Изменить размер шрифта - +

— Вам приготовить что-нибудь выпить?

— Сейчас не надо, спасибо. Возможно, позднее.

— Боюсь, обед будет готов лишь через некоторое время, — извинился я.

— Конечно!

— Сигарету?

— Я не курю.

Я закурил, с неудовольствием заметив, что у меня дрожат руки. Судя по тому, как разворачивались события, я посчитал, что до конца вечера состарюсь лет на пять.

— Яркий свет? — неожиданно спросил я.

— Не знаю… — Она слегка пожала плечами, ее белоснежный мех задрожал, выражая аристократическое неодобрение. — Любая комната всегда должна быть ярко освещена, чтобы не щуриться и не натыкаться на мебель.

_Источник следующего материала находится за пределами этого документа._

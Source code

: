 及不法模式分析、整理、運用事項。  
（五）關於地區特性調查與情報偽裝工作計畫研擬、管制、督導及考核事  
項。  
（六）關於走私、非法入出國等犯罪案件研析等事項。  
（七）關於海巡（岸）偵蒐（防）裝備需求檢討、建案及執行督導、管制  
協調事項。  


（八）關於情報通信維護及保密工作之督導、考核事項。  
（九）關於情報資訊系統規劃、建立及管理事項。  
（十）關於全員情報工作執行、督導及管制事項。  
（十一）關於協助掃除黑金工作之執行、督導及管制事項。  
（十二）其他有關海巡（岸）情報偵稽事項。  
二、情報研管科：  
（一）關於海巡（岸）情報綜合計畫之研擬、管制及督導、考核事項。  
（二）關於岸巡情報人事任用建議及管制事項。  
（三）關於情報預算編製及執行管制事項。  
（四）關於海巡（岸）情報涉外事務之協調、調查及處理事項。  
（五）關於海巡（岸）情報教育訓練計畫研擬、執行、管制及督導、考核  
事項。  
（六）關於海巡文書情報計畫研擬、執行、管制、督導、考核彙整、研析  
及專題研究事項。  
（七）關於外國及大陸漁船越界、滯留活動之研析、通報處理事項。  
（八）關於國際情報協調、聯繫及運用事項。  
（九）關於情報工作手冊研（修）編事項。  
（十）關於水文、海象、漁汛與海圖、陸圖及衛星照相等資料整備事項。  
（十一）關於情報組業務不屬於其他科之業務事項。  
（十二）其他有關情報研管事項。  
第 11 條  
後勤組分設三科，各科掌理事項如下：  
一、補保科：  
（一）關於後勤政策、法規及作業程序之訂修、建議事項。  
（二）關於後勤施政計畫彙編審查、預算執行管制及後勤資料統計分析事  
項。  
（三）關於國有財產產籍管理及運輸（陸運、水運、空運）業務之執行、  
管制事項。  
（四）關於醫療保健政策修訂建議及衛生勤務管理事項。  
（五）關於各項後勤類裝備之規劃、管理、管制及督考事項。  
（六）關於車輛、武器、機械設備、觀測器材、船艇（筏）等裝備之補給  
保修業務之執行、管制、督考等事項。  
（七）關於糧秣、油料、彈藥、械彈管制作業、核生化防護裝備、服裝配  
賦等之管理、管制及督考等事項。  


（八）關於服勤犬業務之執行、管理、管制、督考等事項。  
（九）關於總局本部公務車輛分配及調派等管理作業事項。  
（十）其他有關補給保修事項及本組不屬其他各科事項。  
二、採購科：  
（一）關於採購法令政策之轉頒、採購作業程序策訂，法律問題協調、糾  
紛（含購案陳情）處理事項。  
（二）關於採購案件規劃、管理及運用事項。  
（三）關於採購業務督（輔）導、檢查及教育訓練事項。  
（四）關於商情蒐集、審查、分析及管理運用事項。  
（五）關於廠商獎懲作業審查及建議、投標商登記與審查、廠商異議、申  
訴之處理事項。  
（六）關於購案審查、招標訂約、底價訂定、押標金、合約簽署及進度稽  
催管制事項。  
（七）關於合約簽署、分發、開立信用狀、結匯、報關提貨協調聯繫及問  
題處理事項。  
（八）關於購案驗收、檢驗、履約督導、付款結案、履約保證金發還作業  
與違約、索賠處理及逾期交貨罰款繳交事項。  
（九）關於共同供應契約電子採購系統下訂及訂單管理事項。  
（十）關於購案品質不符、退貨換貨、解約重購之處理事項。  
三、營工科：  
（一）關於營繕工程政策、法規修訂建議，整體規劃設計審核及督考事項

— Я имел в виду вашу говорящую фамилию, — ответил я, опасаясь, что, если весь вечер буду вот так улыбаться во весь рот, к утру могу вывихнуть челюсть. — Интересно, а чем занимается ваш отец?

— Ничем.

— Неужели он нетрудоспособен? — посочувствовал я.

— Да, с двадцатитрехлетнего возраста, когда умерла его одинокая тетушка, оставив ему три миллиона долларов, не подлежащих налогообложению. Он называет себя вынужденным паразитом.

— Ну, три миллиона долларов — это не пустяк! Нельзя же на них начхать.

— А почему бы и нет? — возразила она равнодушно. — Они же не сдуются.

«Нет, — подумал я в отчаянии, — я сейчас заскулю, как паршивый щенок».

— Вы играете в скрэббл? — выдавил я из себя.

Она бросила на меня уничтожающий взгляд:

— Только если участвуют не меньше шести человек, поровну обоего пола.

— Тогда игра интереснее? — загробным голосом спросил я.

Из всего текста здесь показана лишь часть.